- Born: 23 May 1945 (age 81) Maida Vale, London, England
- Occupation: property developer
- Spouse: 3 ex-wives
- Children: 2

= Elliott Bernerd =

British property developer, the co-founder (born 1945)

Elliott Bernerd (born 23 May 1945) is a British property developer, the co-founder of the property company Chelsfield with Sir Stuart Lipton.

== Early life ==
He was born in Maida Vale, London on 23 May 1945, the only child of a film producer father. His parents divorced when he was 7. He was educated at various schools, leaving Davies Tutorial College, Holland Park, at the age of 15.

== Career ==
Aged 15, Bernerd went to work for Dorrington Investment Trust, with his heart "set on a career in property".

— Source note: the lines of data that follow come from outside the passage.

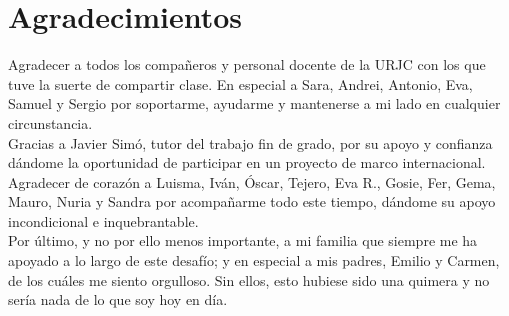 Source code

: \chapter*{Agradecimientos}
\thispagestyle{empty}
\label{cap:agradecimientos}
Agradecer a todos los compañeros y personal docente de la URJC con los que tuve la suerte de compartir clase. En especial a Sara, Andrei, Antonio, Eva, Samuel y Sergio por soportarme, ayudarme y mantenerse a mi lado en cualquier circunstancia.\\

Gracias a Javier Simó, tutor del trabajo fin de grado, por su apoyo y confianza dándome la oportunidad de participar en un proyecto de marco internacional.\\ 


Agradecer de corazón a Luisma, Iván, Óscar, Tejero, Eva R., Gosie, Fer, Gema, Mauro, Nuria y Sandra por acompañarme todo este tiempo, dándome su apoyo incondicional e inquebrantable.\\

Por último, y no por ello menos importante, a mi familia que siempre me ha apoyado a lo largo de este desafío; y en especial a mis padres, Emilio y Carmen, de los cuáles me siento orgulloso. Sin ellos, esto hubiese sido una quimera y no sería nada de lo que soy hoy en día.

\afterpage{\null\newpage}
\pagestyle{empty}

In 1983, he began the development of Stockley Park in west London (he paid £8 million for the site; in 1988, the development sold for £365 million, of which £20 million went to Bernerd). In 1986, he co-founded Chelsfield, which, in 1988, bought Wentworth Golf Club for £17.7 million (also reported as £20 million). Bernerd sold 40% of the club to Japanese investors, raising £32 million, in 1989. In 2004, Chelsfield sold the remaining 60% share, as Richard Caring bought the club for £130 million.

In 1993, Chelsfield acquired the Merry Hill Shopping Centre project, putting up £35 million, alongside £120 million from a group of Saudi Arabian investors (from whom Bernerd received a £6 million finder's fee). Chelsfield later bought out the Saudi investors. By 2004, Merry Hill's value was close to £2 billion.

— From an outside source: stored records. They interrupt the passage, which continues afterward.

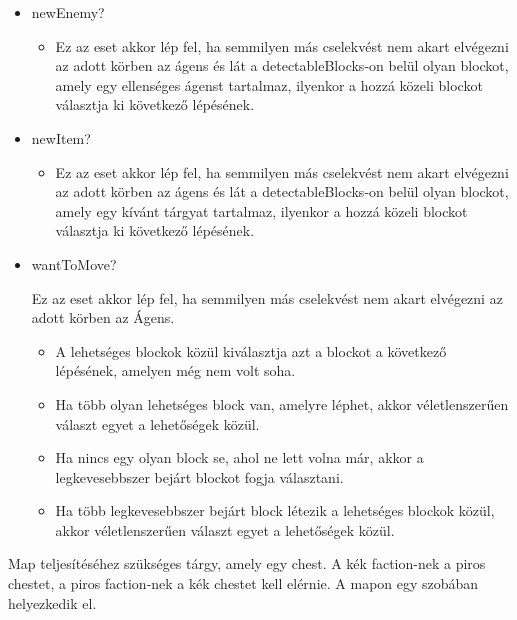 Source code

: \begin{itemize}
    \item newEnemy?

    \begin{itemize}
        \item Ez az eset akkor lép fel, ha semmilyen más cselekvést nem akart elvégezni az adott körben az ágens és lát a detectableBlocks-on belül olyan blockot,
            amely egy ellenséges ágenst tartalmaz, ilyenkor a hozzá közeli blockot választja ki következő lépésének.
    \end{itemize}

    \item newItem?

    \begin{itemize}
        \item Ez az eset akkor lép fel, ha semmilyen más cselekvést nem akart elvégezni az adott körben az ágens és lát a detectableBlocks-on belül olyan blockot,
        amely egy kívánt tárgyat tartalmaz, ilyenkor a hozzá közeli blockot választja ki következő lépésének.
    \end{itemize}

    \item wantToMove?
    
    Ez az eset akkor lép fel, ha semmilyen más cselekvést nem akart elvégezni az adott körben az Ágens.

    \begin{itemize}
        \item A lehetséges blockok közül kiválasztja azt a blockot a következő lépésének, amelyen még nem volt soha.
        \item Ha több olyan lehetséges block van, amelyre léphet, akkor véletlenszerűen választ egyet a lehetőségek közül.
        \item Ha nincs egy olyan block se, ahol ne lett volna már, akkor a legkevesebbszer bejárt blockot fogja választani.
        \item Ha több legkevesebbszer bejárt block létezik a lehetséges blockok közül, akkor véletlenszerűen választ egyet a lehetőségek közül.
    \end{itemize}
\end{itemize}


Map teljesítéséhez szükséges tárgy, amely egy chest. A kék faction-nek a piros chestet, a piros faction-nek a kék chestet kell elérnie.
A mapon egy szobában helyezkedik el.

In 2008, the Qatar Investment Authority purchased a 20% stake in Bernerd's property group, Chelsfield, which owned London's Camden Market.

According to Institutional Investor, Bernerd was a client of a Jersey-based offshore trust company La Hougue which engaged in tax minimisation through legal as well as illegal loopholes and other avoidance measures.

== Personal life ==
He had two adult daughters with his ex-wife, from whom he was divorced sometime before 1992. His daughter Tara Bernerd is a London-based interior designer.

In 1993, Bernerd was living in Surrey, with his third wife.